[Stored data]
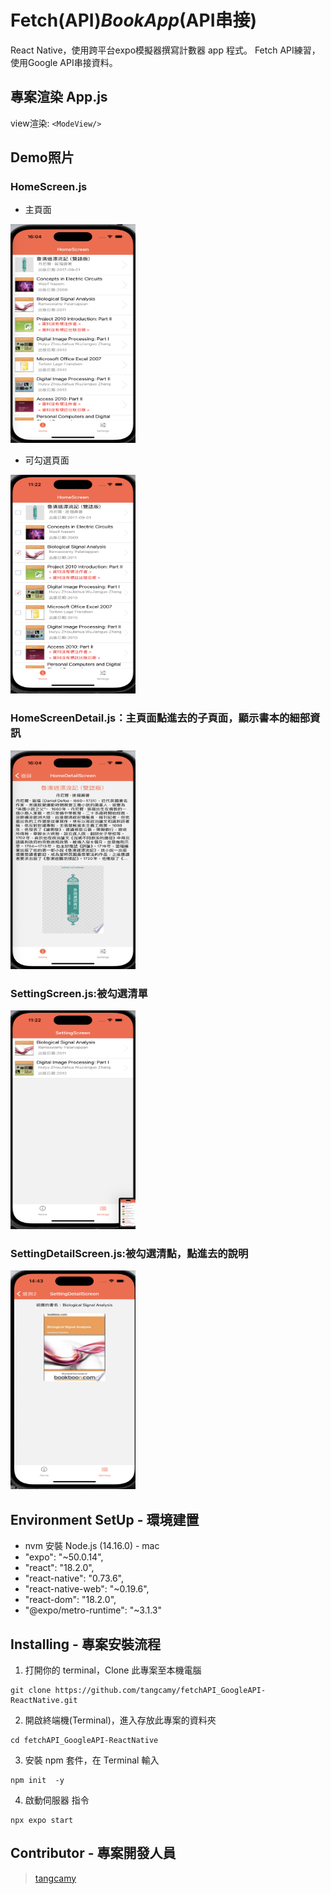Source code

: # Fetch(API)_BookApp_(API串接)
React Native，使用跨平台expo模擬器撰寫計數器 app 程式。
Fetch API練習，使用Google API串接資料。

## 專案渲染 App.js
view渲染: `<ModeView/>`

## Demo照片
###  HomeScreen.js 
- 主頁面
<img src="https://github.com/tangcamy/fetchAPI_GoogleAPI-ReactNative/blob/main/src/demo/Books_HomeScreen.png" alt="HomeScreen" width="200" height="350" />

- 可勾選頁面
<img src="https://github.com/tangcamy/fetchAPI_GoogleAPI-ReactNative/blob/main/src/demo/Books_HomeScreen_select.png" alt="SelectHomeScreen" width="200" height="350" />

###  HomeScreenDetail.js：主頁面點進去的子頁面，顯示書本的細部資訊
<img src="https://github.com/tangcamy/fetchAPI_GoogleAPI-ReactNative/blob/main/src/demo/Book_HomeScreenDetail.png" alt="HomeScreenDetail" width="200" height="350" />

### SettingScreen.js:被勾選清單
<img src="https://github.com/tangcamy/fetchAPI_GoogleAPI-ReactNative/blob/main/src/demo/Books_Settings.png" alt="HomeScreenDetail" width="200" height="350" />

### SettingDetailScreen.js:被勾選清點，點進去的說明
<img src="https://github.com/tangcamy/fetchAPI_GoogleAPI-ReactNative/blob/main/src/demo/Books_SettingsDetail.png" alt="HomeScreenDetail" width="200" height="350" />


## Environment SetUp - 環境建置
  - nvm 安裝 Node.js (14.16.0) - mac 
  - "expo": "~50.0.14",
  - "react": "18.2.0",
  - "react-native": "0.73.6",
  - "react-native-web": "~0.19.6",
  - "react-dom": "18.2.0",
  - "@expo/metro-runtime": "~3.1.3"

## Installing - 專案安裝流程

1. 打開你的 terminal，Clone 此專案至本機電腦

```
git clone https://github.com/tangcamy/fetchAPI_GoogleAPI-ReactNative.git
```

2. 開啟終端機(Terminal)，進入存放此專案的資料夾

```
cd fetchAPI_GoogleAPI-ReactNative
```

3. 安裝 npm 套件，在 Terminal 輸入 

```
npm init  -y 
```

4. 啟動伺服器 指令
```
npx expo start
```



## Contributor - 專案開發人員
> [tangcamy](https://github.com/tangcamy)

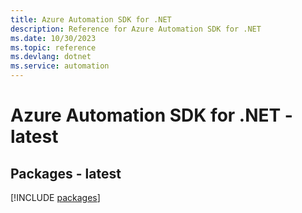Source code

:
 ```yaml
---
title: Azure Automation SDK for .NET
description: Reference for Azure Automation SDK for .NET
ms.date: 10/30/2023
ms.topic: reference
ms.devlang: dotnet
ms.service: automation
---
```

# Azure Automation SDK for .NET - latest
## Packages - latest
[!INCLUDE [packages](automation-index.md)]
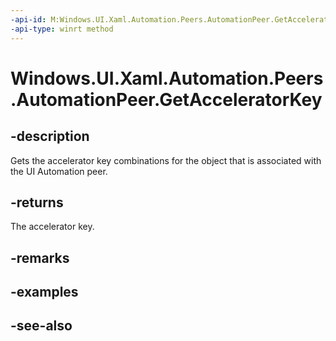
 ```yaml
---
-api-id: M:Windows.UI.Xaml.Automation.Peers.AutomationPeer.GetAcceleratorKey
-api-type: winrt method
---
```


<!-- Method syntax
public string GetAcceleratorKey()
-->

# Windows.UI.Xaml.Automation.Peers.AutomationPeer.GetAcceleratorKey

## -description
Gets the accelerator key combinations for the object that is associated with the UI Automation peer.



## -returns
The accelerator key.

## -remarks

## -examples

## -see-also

WORK INSTRUCTIONS.
Spot the lines above that mention "main" and copy them.

ANSWER.
<img src="https://github.com/tangcamy/fetchAPI_GoogleAPI-ReactNative/blob/main/src/demo/Books_HomeScreen.png" alt="HomeScreen" width="200" height="350" />
<img src="https://github.com/tangcamy/fetchAPI_GoogleAPI-ReactNative/blob/main/src/demo/Books_HomeScreen_select.png" alt="SelectHomeScreen" width="200" height="350" />
<img src="https://github.com/tangcamy/fetchAPI_GoogleAPI-ReactNative/blob/main/src/demo/Book_HomeScreenDetail.png" alt="HomeScreenDetail" width="200" height="350" />
<img src="https://github.com/tangcamy/fetchAPI_GoogleAPI-ReactNative/blob/main/src/demo/Books_Settings.png" alt="HomeScreenDetail" width="200" height="350" />
<img src="https://github.com/tangcamy/fetchAPI_GoogleAPI-ReactNative/blob/main/src/demo/Books_SettingsDetail.png" alt="HomeScreenDetail" width="200" height="350" />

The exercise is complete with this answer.